Ehrlichkeit, die betroffen macht
Im Kulturzentrum OHO in Oberwart fand in der Silvesternacht die
Theaterpremiere des Stückes "Das Cosima Panorama"
statt. Es handelt von der Selbstaufgabe der Frau in der Ehe.
Das Genie braucht eine verständnisvolle Schulter zum Anlehnen",
war einer der Schlüsselsätze bei der Uraufführung
des Theaterstückes "Das Cosima Panorama" der burgenländischen
Autorin Katharina Tiwald im Offenen Haus Oberwart (OHO). Tiwald
schlüpfte selbst in die Rolle von Cosima Wagner, die ihre eigenen
Bedürfnisse in der Ehe mit dem Jahrhundertkomponisten Richard
Wagner gänzlich zurückgestellt hatte. Die Liszt-Tochter
aus einem "Gspusi" mit einer französischen Adeligen
betrieb die totale Selbstverleugnung, die in der Todessehnsucht
gipfelte, um möglichst alle Alltagsbanalitäten aus dem
Gesichtsfeld des begnadeten Tonkünstlers an ihrer Seite fernzuhalten.

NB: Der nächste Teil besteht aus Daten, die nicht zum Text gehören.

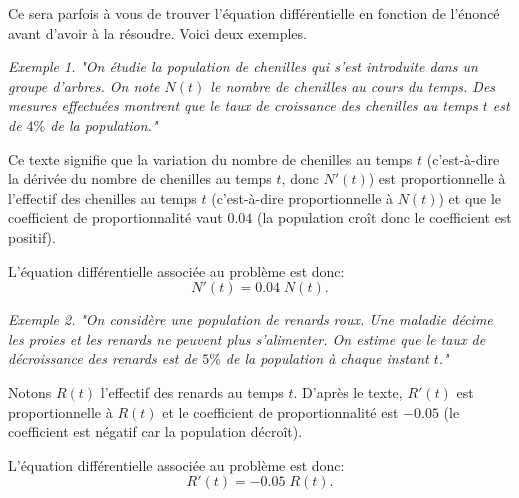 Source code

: \documentclass[11pt,class=report,crop=false]{standalone}
\begin{document}
 
Ce sera parfois à vous de trouver l'équation différentielle  en fonction de l'énoncé avant d'avoir à la résoudre. Voici deux exemples.

\medskip

\emph{Exemple 1.}
	\emph{"On étudie la population de chenilles qui s'est introduite dans un groupe d'arbres. On note $N(t)$ le nombre de chenilles au cours du temps. Des mesures effectuées montrent que le taux de croissance des chenilles au temps $t$ est de $4\%$ de la population."}
	
	Ce texte signifie que la variation du nombre de chenilles au temps $t$ (c'est-à-dire la dérivée du nombre de chenilles au temps $t$, donc $N'(t)$) est proportionnelle à l'effectif des chenilles au temps $t$ (c'est-à-dire proportionnelle à $N(t)$) et que le coefficient de proportionnalité vaut $0.04$ (la population croît donc le coefficient est positif).
	
	L'équation différentielle associée au problème est donc:
	\[N'(t)=0.04 \; N(t).\]

\emph{Exemple 2.}
\emph{"On considère une population de renards roux. Une maladie décime les proies et les renards ne peuvent plus s'alimenter. On estime que le taux de décroissance des renards est de $5\%$ de la population à chaque instant $t$."}

Notons $R(t)$ l'effectif des renards au temps $t$. D'après le texte, $R'(t)$ est proportionnelle à $R(t)$ et le coefficient de proportionnalité est $-0.05$ (le coefficient est négatif car la population décroît).

L'équation différentielle associée au problème est donc:
\[R'(t)=-0.05 \; R(t).\]
\end{document}
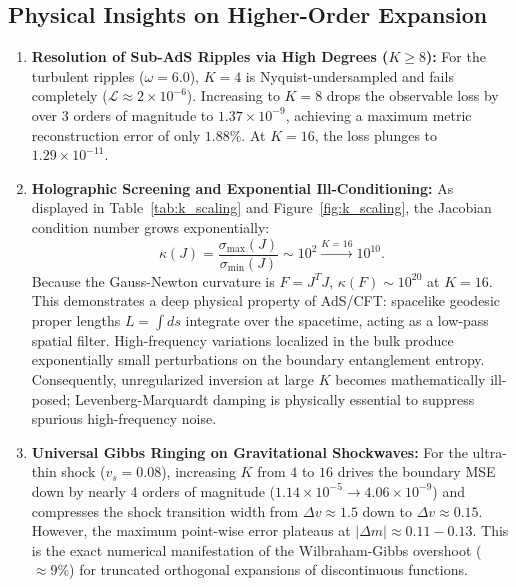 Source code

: \documentclass[11pt,a4paper]{article}
\begin{document}
\subsection{Physical Insights on Higher-Order Expansion}
\begin{enumerate}
    \item \textbf{Resolution of Sub-AdS Ripples via High Degrees ($K \ge 8$):}
    For the turbulent ripples ($\omega = 6.0$), $K = 4$ is Nyquist-undersampled and fails completely ($\mathcal{L} \approx 2 \times 10^{-6}$). Increasing to $K = 8$ drops the observable loss by over 3 orders of magnitude to $1.37 \times 10^{-9}$, achieving a maximum metric reconstruction error of only \textbf{$1.88\%$}. At $K = 16$, the loss plunges to $1.29 \times 10^{-11}$.
    
    \item \textbf{Holographic Screening and Exponential Ill-Conditioning:}
    As displayed in Table~\ref{tab:k_scaling} and Figure~\ref{fig:k_scaling}, the Jacobian condition number grows exponentially:
    \begin{equation}
        \kappa(J) = \frac{\sigma_{\max}(J)}{\sigma_{\min}(J)} \sim 10^2 \xrightarrow{K=16} 10^{10}.
    \end{equation}
    Because the Gauss-Newton curvature is $F = J^T J$, $\kappa(F) \sim 10^{20}$ at $K = 16$. This demonstrates a deep physical property of AdS/CFT: spacelike geodesic proper lengths $L = \int ds$ integrate over the spacetime, acting as a low-pass spatial filter. High-frequency variations localized in the bulk produce exponentially small perturbations on the boundary entanglement entropy. Consequently, unregularized inversion at large $K$ becomes mathematically ill-posed; Levenberg-Marquardt damping is physically essential to suppress spurious high-frequency noise.
    
    \item \textbf{Universal Gibbs Ringing on Gravitational Shockwaves:}
    For the ultra-thin shock ($v_s = 0.08$), increasing $K$ from $4$ to $16$ drives the boundary MSE down by nearly 4 orders of magnitude ($1.14 \times 10^{-5} \to 4.06 \times 10^{-9}$) and compresses the shock transition width from $\Delta v \approx 1.5$ down to $\Delta v \approx 0.15$. However, the maximum point-wise error plateaus at $|\Delta m| \approx 0.11 - 0.13$. This is the exact numerical manifestation of the Wilbraham-Gibbs overshoot ($\approx 9\%$) for truncated orthogonal expansions of discontinuous functions.
\end{enumerate}
\end{document}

Da wurde auf dem Altar der hohen Kunst das eigene Lebensglück
geopfert. "Halbe-halbe" steht in dieser ungleichen Geschlechterbeziehung
nicht am Programm.
Die Halbfranzösin spricht sogar mit ihrer deutsch nationalen
Zunge, wenn sie "die Franzosen als Fäulnis der Renaissance"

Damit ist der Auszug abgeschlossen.